No es un secreto que las fiscalías, en general, no están cumpliendo sus deberes constitucionales. Las víctimas a menudo se quejan de maltrato, indiferencia y lentitud durante la investigación, así como de ineficiencia y desinterés en los juicios. Además, la desviación ética sigue siendo un problema persistente. Estos inconvenientes no se han resuelto a pesar de la supuesta autonomía de las fiscalías, afectan directamente a la justicia y, por lo mismo, deben resolverse antes de considerar cualquier reforma constitucional que defina cambios en los poderes judiciales. Y es que los defensores de la reforma judicial en marcha proponen transformar primero a los jueces y magistrados —con el hecho de su elección popular— dejando para después, en un futuro incierto, para el que ni siquiera se ha definido una ruta, la mejora de las policías y fiscalías, en una lógica inversa que equivale a intentar cocinar un pastel empezando por el betún sin haber preparado antes los ingredientes esenciales.

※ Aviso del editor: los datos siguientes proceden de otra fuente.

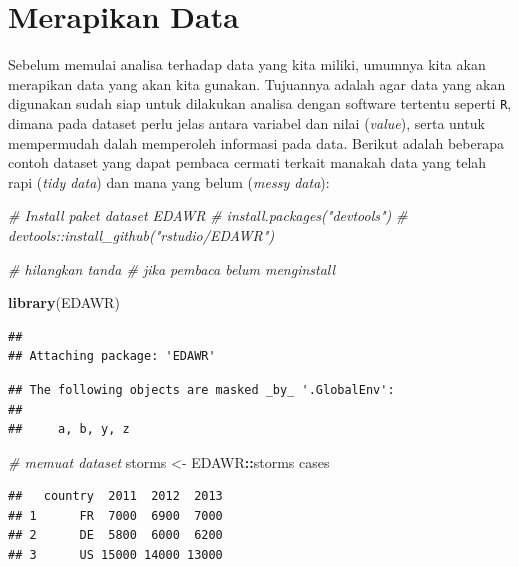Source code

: \documentclass[]{book}
\newenvironment{Shaded}{\begin{snugshade}}{\end{snugshade}}
\newcommand{\KeywordTok}[1]{\textcolor[rgb]{0.13,0.29,0.53}{\textbf{#1}}}
\newcommand{\StringTok}[1]{\textcolor[rgb]{0.31,0.60,0.02}{#1}}
\newcommand{\CommentTok}[1]{\textcolor[rgb]{0.56,0.35,0.01}{\textit{#1}}}
\newcommand{\OperatorTok}[1]{\textcolor[rgb]{0.81,0.36,0.00}{\textbf{#1}}}
\newcommand{\NormalTok}[1]{#1}
\begin{document}
\section{Merapikan Data}\label{merapikan-data}

Sebelum memulai analisa terhadap data yang kita miliki, umumnya kita
akan merapikan data yang akan kita gunakan. Tujuannya adalah agar data
yang akan digunakan sudah siap untuk dilakukan analisa dengan software
tertentu seperti \texttt{R}, dimana pada dataset perlu jelas antara
variabel dan nilai (\emph{value}), serta untuk mempermudah dalah
memperoleh informasi pada data. Berikut adalah beberapa contoh dataset
yang dapat pembaca cermati terkait manakah data yang telah rapi
(\emph{tidy data}) dan mana yang belum (\emph{messy data}):

\begin{Shaded}
\begin{Highlighting}[]
\CommentTok{# Install paket dataset EDAWR}
\CommentTok{# install.packages("devtools")}
\CommentTok{# devtools::install_github("rstudio/EDAWR")}

\CommentTok{# hilangkan tanda # jika pembaca belum menginstall}
\end{Highlighting}
\end{Shaded}

\begin{Shaded}
\begin{Highlighting}[]
\KeywordTok{library}\NormalTok{(EDAWR)}
\end{Highlighting}
\end{Shaded}

\begin{verbatim}
## 
## Attaching package: 'EDAWR'
\end{verbatim}

\begin{verbatim}
## The following objects are masked _by_ '.GlobalEnv':
## 
##     a, b, y, z
\end{verbatim}

\begin{Shaded}
\begin{Highlighting}[]
\CommentTok{# memuat dataset}
\NormalTok{storms <-}\StringTok{ }\NormalTok{EDAWR}\OperatorTok{::}\NormalTok{storms}
\NormalTok{cases}
\end{Highlighting}
\end{Shaded}

\begin{verbatim}
##   country  2011  2012  2013
## 1      FR  7000  6900  7000
## 2      DE  5800  6000  6200
## 3      US 15000 14000 13000
\end{verbatim}
\end{document}
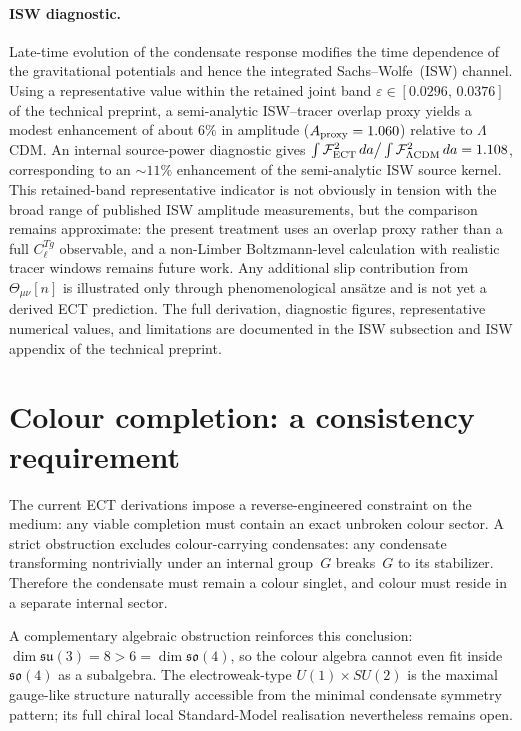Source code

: \documentclass[11pt,a4paper]{article}
\begin{document}
\paragraph{ISW diagnostic.}
Late-time evolution of the condensate response modifies the time
dependence of the gravitational potentials and hence the integrated
Sachs--Wolfe~(ISW) channel.
Using a representative value within the retained joint band
$\varepsilon \in [0.0296,\,0.0376]$ of the technical preprint, a semi-analytic ISW--tracer overlap proxy
yields a modest enhancement of about $6\%$ in amplitude
($A_{\rm proxy}=1.060$) relative to $\Lambda$CDM\@.
An internal source-power diagnostic gives
$\int \mathcal{F}_{\rm ECT}^2\,da \big/ \int \mathcal{F}_{\Lambda{\rm CDM}}^2\,da
= 1.108$, corresponding to an $\sim 11\%$ enhancement of the
semi-analytic ISW source kernel.
This retained-band representative indicator is not obviously in
tension with the broad range of published ISW amplitude measurements,
but the comparison remains approximate: the present treatment uses an
overlap proxy rather than a full $C_\ell^{Tg}$ observable, and a
non-Limber Boltzmann-level calculation with realistic tracer windows
remains future work.
Any additional slip contribution from $\Theta_{\mu\nu}[n]$ is
illustrated only through phenomenological ans\"atze and is not
yet a derived ECT prediction.
The full derivation, diagnostic figures, representative numerical values, and
limitations are documented in the ISW subsection and ISW appendix
of the technical preprint.

\section{Colour completion: a consistency requirement}
\label{sec:pop_colour}

The current ECT derivations impose a reverse-engineered constraint on the medium: any viable completion must contain an exact unbroken colour sector. A strict obstruction excludes colour-carrying condensates: any condensate transforming nontrivially under an internal group~$G$ breaks~$G$ to its stabilizer. Therefore the condensate must remain a colour singlet, and colour must reside in a separate internal sector.

A complementary algebraic obstruction reinforces this conclusion: $\dim \mathfrak{su}(3) = 8 > 6 = \dim \mathfrak{so}(4)$, so the colour algebra cannot even fit inside $\mathfrak{so}(4)$ as a subalgebra. The electroweak-type $U(1)\times SU(2)$ is the maximal gauge-like structure naturally accessible from the minimal condensate symmetry pattern; its full chiral local Standard-Model realisation nevertheless remains open.
\end{document}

Al igual que las policías, las fiscalías están en un estado de abandono alarmante. Carecen de los recursos humanos, financieros y materiales necesarios para la realización de su trabajo apropiada y cuidadosamente. Los lugares donde se recibe a las víctimas son frecuentemente inadecuados y revictimizantes, y los ambientes de trabajo, perjudiciales. Los agentes del Ministerio Público están saturados de casos y suelen burocratizar las investigaciones; son susceptibles de destitución arbitraria, lo que ha destruido la carrera ministerial; y la corrupción es un problema real y constante. ¿Qué se puede esperar de un fiscal sobrecargado de trabajo, con un salario insuficiente, sin recursos para hacer bien su labor y que en cualquier momento puede perder para siempre su empleo, o bien enfrentar la cárcel? ¿Que a pesar de estas falencias tenga el interés y la capacidad de investigar bien, rechazar dádivas y órdenes superiores ilegales, y ganar los casos en los tribunales? Habrá excepciones, por supuesto, pero son escasas.

Sin duda, un paso crucial para lograr de verdad una mejor justicia es transformar, en orden lógico, el segundo eslabón de la cadena: las fiscalías. Es necesario actuar ahora, no después, cuando podría ser demasiado tarde.